Paul Jones was about to speak when he was interrupted by a newcomer who chanted:

“‘Seven wealthy towns contend for Homer dead
Through which the living Homer begged his bread.’”

“That is Mr. Anon,” whispered Lord Bacon. “Shakespeare is quite jealous of him, for Anon claims to be the most voluminous author in the world and, like Byron’s reviewer, has ‘just enough learning to misquote.’ He seldom quotes anyone correctly, not even excepting himself, but in this he is not unlike those other authors whom excess of egotism persuades into signing their names to that which would be their own had not some one said it before.”

“‘Heed him not, gentle sirs,
’Tis but the fool,’”

observed Shakespeare.

“I ought to give you a pension for making my sayings so well known; I notice you never quote your own sentiments because mine answer all purposes so much better.”

It was Lord Bacon who spoke.

“I was talking of you, I grant that,” retorted Shakespeare. “Shall I repeat it? My wife says that it’s only by a hair—”

“You two men are always quarreling,” interrupted Anon. “Please keep the age of Anne from his lordship’s notice, for she hath a way to fry his Bacon. My lord, you should never judge a poet by his hair.”

“Nor yet by his feet,” interrupted Longfellow; “although if a poet looks well to his feet there are no heights to which he cannot climb.”

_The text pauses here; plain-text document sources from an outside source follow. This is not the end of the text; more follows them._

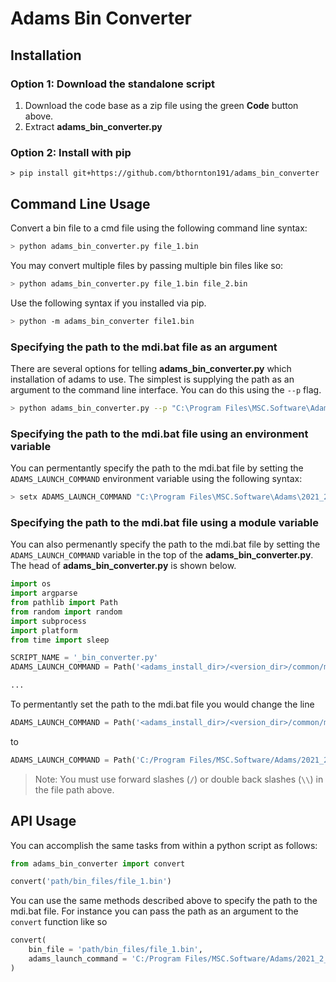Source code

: # Adams Bin Converter

## Installation

### Option 1: Download the standalone script

1. Download the code base as a zip file using the green **Code** button above.
3. Extract **adams_bin_converter.py**


### Option 2: Install with pip
```
> pip install git+https://github.com/bthornton191/adams_bin_converter
```
## Command Line Usage
Convert a bin file to a cmd file using the following command line syntax:
```bash
> python adams_bin_converter.py file_1.bin
```
You may convert multiple files by passing multiple bin files like so:
```bash
> python adams_bin_converter.py file_1.bin file_2.bin
```
Use the following syntax if you installed via pip.
```bash
> python -m adams_bin_converter file1.bin
```
### Specifying the path to the mdi.bat file as an argument
There are several options for telling **adams_bin_converter.py** which installation of adams to use. 
The simplest is supplying the path as an argument to the command line interface. You can do this 
using the `--p` flag.
```bash
> python adams_bin_converter.py --p "C:\Program Files\MSC.Software\Adams\2021_2_2_826892\common\mdi.bat" file_1.bin
```
### Specifying the path to the mdi.bat file using an environment variable
You can permentantly specify the path to the mdi.bat file by setting the `ADAMS_LAUNCH_COMMAND` 
environment variable using the following syntax:
```bash
> setx ADAMS_LAUNCH_COMMAND "C:\Program Files\MSC.Software\Adams\2021_2_2_826892\common\mdi.bat"
```
### Specifying the path to the mdi.bat file using a module variable
You can also permenantly specify the path to the mdi.bat file by setting the `ADAMS_LAUNCH_COMMAND` 
variable in the top of the **adams_bin_converter.py**. The head of **adams_bin_converter.py** is shown below.

```python
import os
import argparse
from pathlib import Path
from random import random
import subprocess
import platform
from time import sleep

SCRIPT_NAME = '_bin_converter.py'
ADAMS_LAUNCH_COMMAND = Path('<adams_install_dir>/<version_dir>/common/mdi.bat')

...
```
To permentantly set the path to the mdi.bat file you would change the line
```python
ADAMS_LAUNCH_COMMAND = Path('<adams_install_dir>/<version_dir>/common/mdi.bat')
```
to
```python
ADAMS_LAUNCH_COMMAND = Path('C:/Program Files/MSC.Software/Adams/2021_2_2_826892/common/mdi.bat')
```
> Note: You must use forward slashes (`/`) or double back slashes (`\\`) in the file path above.

## API Usage
You can accomplish the same tasks from within a python script as follows:
```python
from adams_bin_converter import convert

convert('path/bin_files/file_1.bin')
```
You can use the same methods described above to specify the path to the mdi.bat file. For instance
you can pass the path as an argument to the `convert` function like so
```python
convert(
    bin_file = 'path/bin_files/file_1.bin',
    adams_launch_command = 'C:/Program Files/MSC.Software/Adams/2021_2_2_826892/common/mdi.bat'
)
```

“I accept the measure of your judgment,” went on Anon calmly. “As for the lady, Delilah’s barber stunt convinced Samson it isn’t wise to tell the truth to a woman.”

“Yet I must insist,” continued Lord Bacon, “that Shakespeare is rather shy of hair to be a real poet. Of course, I have heard the story that Anne Hathaway, after a conference with Delilah, sought to reduce the strength of the Samson of letters by cutting his name from Shakespeare to Shakspeare and trimming his hair to make assurance doubly sure, but Lot’s wife, in looking backward, has recommended that the pig-tale be swallowed with a grain of salt. My dear Willie, your poetry has pains in its feet, your rhyme has received the absent treatment, and your rythm, like your hair, is lacking.”

“Oh, well, hair doesn’t grow on brains,” retorted the claimant to “Hamlet.”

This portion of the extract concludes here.